WORK INSTRUCTION
Repeat the records below exactly. Omit the pictures.

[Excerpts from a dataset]
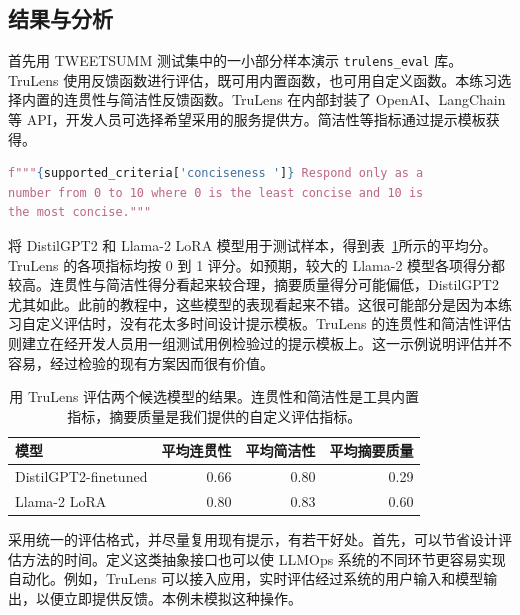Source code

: \subsection{结果与分析}
首先用 TWEETSUMM 测试集中的一小部分样本演示 \texttt{trulens\_eval} 库。TruLens 使用反馈函数进行评估，既可用内置函数，也可用自定义函数。本练习选择内置的连贯性与简洁性反馈函数。TruLens 在内部封装了 OpenAI、LangChain 等 API，开发人员可选择希望采用的服务提供方。简洁性等指标通过提示模板获得。

\noindent\begin{minipage}{\linewidth}
\begin{lstlisting}[language=Python,caption={用于 TruLens 评估的系统提示模板示例。},label={lst:ch08-trulens-prompt}]
f"""{supported_criteria['conciseness ']} Respond only as a
number from 0 to 10 where 0 is the least concise and 10 is
the most concise."""
\end{lstlisting}
\end{minipage}\par

将 DistilGPT2 和 Llama-2 LoRA 模型用于测试样本，得到表~\ref{tab:ch08-trulens}所示的平均分。TruLens 的各项指标均按 0 到 1 评分。如预期，较大的 Llama-2 模型各项得分都较高。连贯性与简洁性得分看起来较合理，摘要质量得分可能偏低，DistilGPT2 尤其如此。此前的教程中，这些模型的表现看起来不错。这很可能部分是因为本练习自定义评估时，没有花太多时间设计提示模板。TruLens 的连贯性和简洁性评估则建立在经开发人员用一组测试用例检验过的提示模板上。这一示例说明评估并不容易，经过检验的现有方案因而很有价值。

\begin{table}[htbp]
\centering\small
\caption{用 TruLens 评估两个候选模型的结果。连贯性和简洁性是工具内置指标，摘要质量是我们提供的自定义评估指标。}
\label{tab:ch08-trulens}
\begin{tabular}{@{}lrrr@{}}
\toprule
模型 & 平均连贯性 & 平均简洁性 & 平均摘要质量\\
\midrule
DistilGPT2-finetuned & 0.66 & 0.80 & 0.29\\
Llama-2 LoRA & 0.80 & 0.83 & 0.60\\
\bottomrule
\end{tabular}
\end{table}

采用统一的评估格式，并尽量复用现有提示，有若干好处。首先，可以节省设计评估方法的时间。定义这类抽象接口也可以使 LLMOps 系统的不同环节更容易实现自动化。例如，TruLens 可以接入应用，实时评估经过系统的用户输入和模型输出，以便立即提供反馈。本例未模拟这种操作。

EXPECTED ANSWER
Source code

: \subsection{结果与分析}
首先用 TWEETSUMM 测试集中的一小部分样本演示 \texttt{trulens\_eval} 库。TruLens 使用反馈函数进行评估，既可用内置函数，也可用自定义函数。本练习选择内置的连贯性与简洁性反馈函数。TruLens 在内部封装了 OpenAI、LangChain 等 API，开发人员可选择希望采用的服务提供方。简洁性等指标通过提示模板获得。

\noindent\begin{minipage}{\linewidth}
\begin{lstlisting}[language=Python,caption={用于 TruLens 评估的系统提示模板示例。},label={lst:ch08-trulens-prompt}]
f"""{supported_criteria['conciseness ']} Respond only as a
number from 0 to 10 where 0 is the least concise and 10 is
the most concise."""
\end{lstlisting}
\end{minipage}\par

将 DistilGPT2 和 Llama-2 LoRA 模型用于测试样本，得到表~\ref{tab:ch08-trulens}所示的平均分。TruLens 的各项指标均按 0 到 1 评分。如预期，较大的 Llama-2 模型各项得分都较高。连贯性与简洁性得分看起来较合理，摘要质量得分可能偏低，DistilGPT2 尤其如此。此前的教程中，这些模型的表现看起来不错。这很可能部分是因为本练习自定义评估时，没有花太多时间设计提示模板。TruLens 的连贯性和简洁性评估则建立在经开发人员用一组测试用例检验过的提示模板上。这一示例说明评估并不容易，经过检验的现有方案因而很有价值。

\begin{table}[htbp]
\centering\small
\caption{用 TruLens 评估两个候选模型的结果。连贯性和简洁性是工具内置指标，摘要质量是我们提供的自定义评估指标。}
\label{tab:ch08-trulens}
\begin{tabular}{@{}lrrr@{}}
\toprule
模型 & 平均连贯性 & 平均简洁性 & 平均摘要质量\\
\midrule
DistilGPT2-finetuned & 0.66 & 0.80 & 0.29\\
Llama-2 LoRA & 0.80 & 0.83 & 0.60\\
\bottomrule
\end{tabular}
\end{table}

采用统一的评估格式，并尽量复用现有提示，有若干好处。首先，可以节省设计评估方法的时间。定义这类抽象接口也可以使 LLMOps 系统的不同环节更容易实现自动化。例如，TruLens 可以接入应用，实时评估经过系统的用户输入和模型输出，以便立即提供反馈。本例未模拟这种操作。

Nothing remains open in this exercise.